3年も過ごしたこの部屋を離れ、俺は…俺たちは、別々の個人となる。
背を向けて荷物をまとめる、沙也加の顔は見えない。…きっと、何の感情も浮かんでいないか、失望や軽蔑…いや諦観か。そんな表情を浮かべているのだろう。…俺は、どんな顔をしているのだろう。
私が出ていくよ。あんたはここに居たら。
沙也加はそう云ったが、とてもじゃないがそんな気持ちにはなれない。一緒に過ごした3年が作り上げたものが重すぎて。だから俺たちはこの狭い4畳半にぎっしり詰まった全ての荷物を二つに分けて、ここを離れるのだ。
「サイドボード、どうする」
「あげるよ。
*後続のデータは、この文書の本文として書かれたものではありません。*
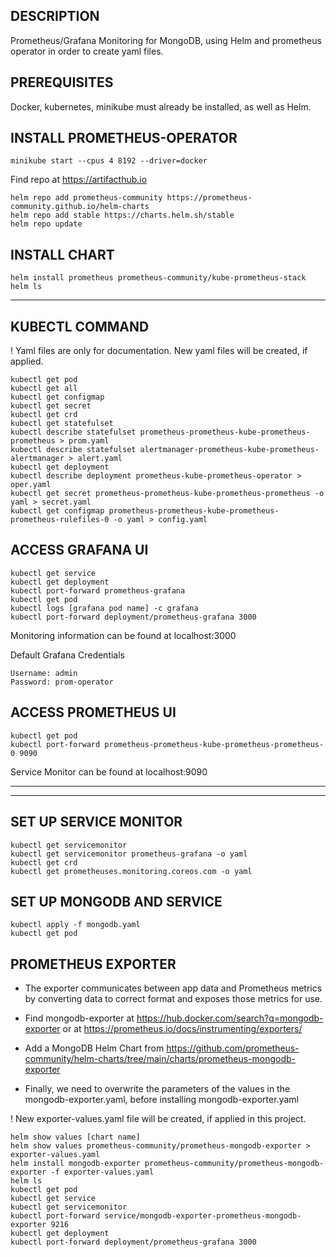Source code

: ## DESCRIPTION

Prometheus/Grafana Monitoring for MongoDB, using Helm and prometheus operator in order to create yaml files.

## PREREQUISITES

Docker, kubernetes, minikube must already be installed, as well as Helm.

## INSTALL PROMETHEUS-OPERATOR

```
minikube start --cpus 4 8192 --driver=docker
```

Find repo at https://artifacthub.io

```
helm repo add prometheus-community https://prometheus-community.github.io/helm-charts
helm repo add stable https://charts.helm.sh/stable
helm repo update
```

## INSTALL CHART

```
helm install prometheus prometheus-community/kube-prometheus-stack
helm ls
```
---
## KUBECTL COMMAND

! Yaml files are only for documentation. New yaml files will be created, if applied.

```
kubectl get pod
kubectl get all
kubectl get configmap
kubectl get secret
kubectl get crd
kubectl get statefulset
kubectl describe statefulset prometheus-prometheus-kube-prometheus-prometheus > prom.yaml
kubectl describe statefulset alertmanager-prometheus-kube-prometheus-alertmanager > alert.yaml
kubectl get deployment
kubectl describe deployment prometheus-kube-prometheus-operator > oper.yaml
kubectl get secret prometheus-prometheus-kube-prometheus-prometheus -o yaml > secret.yaml
kubectl get configmap prometheus-prometheus-kube-prometheus-prometheus-rulefiles-0 -o yaml > config.yaml
```

## ACCESS GRAFANA UI 

```
kubectl get service
kubectl get deployment
kubectl port-forward prometheus-grafana
kubectl get pod
kubectl logs [grafana pod name] -c grafana
kubectl port-forward deployment/prometheus-grafana 3000
```

Monitoring information can be found at localhost:3000

Default Grafana Credentials

```
Username: admin
Password: prom-operator
```

## ACCESS PROMETHEUS UI

```
kubectl get pod
kubectl port-forward prometheus-prometheus-kube-prometheus-prometheus-0 9090
```
Service Monitor can be found at localhost:9090

---
---

## SET UP SERVICE MONITOR

```
kubectl get servicemonitor
kubectl get servicemonitor prometheus-grafana -o yaml
kubectl get crd
kubectl get prometheuses.monitoring.coreos.com -o yaml
```

## SET UP MONGODB AND SERVICE

```
kubectl apply -f mongodb.yaml
kubectl get pod
```

## PROMETHEUS EXPORTER

- The exporter communicates between app data and Prometheus metrics by converting data to correct format and exposes those metrics for use.

- Find mongodb-exporter at https://hub.docker.com/search?q=mongodb-exporter or at https://prometheus.io/docs/instrumenting/exporters/

- Add a MongoDB Helm Chart from https://github.com/prometheus-community/helm-charts/tree/main/charts/prometheus-mongodb-exporter


- Finally, we need to overwrite the parameters of the values in the mongodb-exporter.yaml, before installing mongodb-exporter.yaml

! New exporter-values.yaml file will be created, if applied in this project.

```
helm show values [chart name]
helm show values prometheus-community/prometheus-mongodb-exporter > exporter-values.yaml
helm install mongodb-exporter prometheus-community/prometheus-mongodb-exporter -f exporter-values.yaml
helm ls
kubectl get pod
kubectl get service
kubectl get servicemonitor
kubectl port-forward service/mongodb-exporter-prometheus-mongodb-exporter 9216
kubectl get deployment
kubectl port-forward deployment/prometheus-grafana 3000
```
あんたのDVDしか入ってないでしょ」
「ブルーレイだというのに」
「………どっちでもいい」
つまらなそうに呟く。…どちらかというとずぼらな彼女と神経質な俺は、こういう小さな衝突を繰り返した。…3年も。小さな価値観の違いはいつしか、大きな溝となって俺たちの間に横たわっていた。だから…俺は沙也加を憎んでいない。きっと沙也加も。ただもう、互いに『無理』になっていったのだ。
「冷蔵庫は」
「それは頂戴」
「テレビは俺が貰っていいか」
「それは…あとで決めよ」
淡々と荷造りをしながら、簡単な相談をする。暫く荷造りに集中していると「ねぇ」と沙也加から声がかかる。…ごとり、と重い音がした。…随分大物が残ってたようだが、何だ一体。
「これ、あんたの?」
「これって…」
―――なにこれ!?
青だか茶色だか分からん分厚い陶器の壺。それにフジツボがびっしりくっついている。所々に釉薬がついてたっぽい跡があるが、フジツボと水の浸食で禿げまくっている。そして多分…アスファルトか何かでしっかり封をされた木の蓋に『封』と書かれた紙に似た材質の何かで出来た札が貼られている。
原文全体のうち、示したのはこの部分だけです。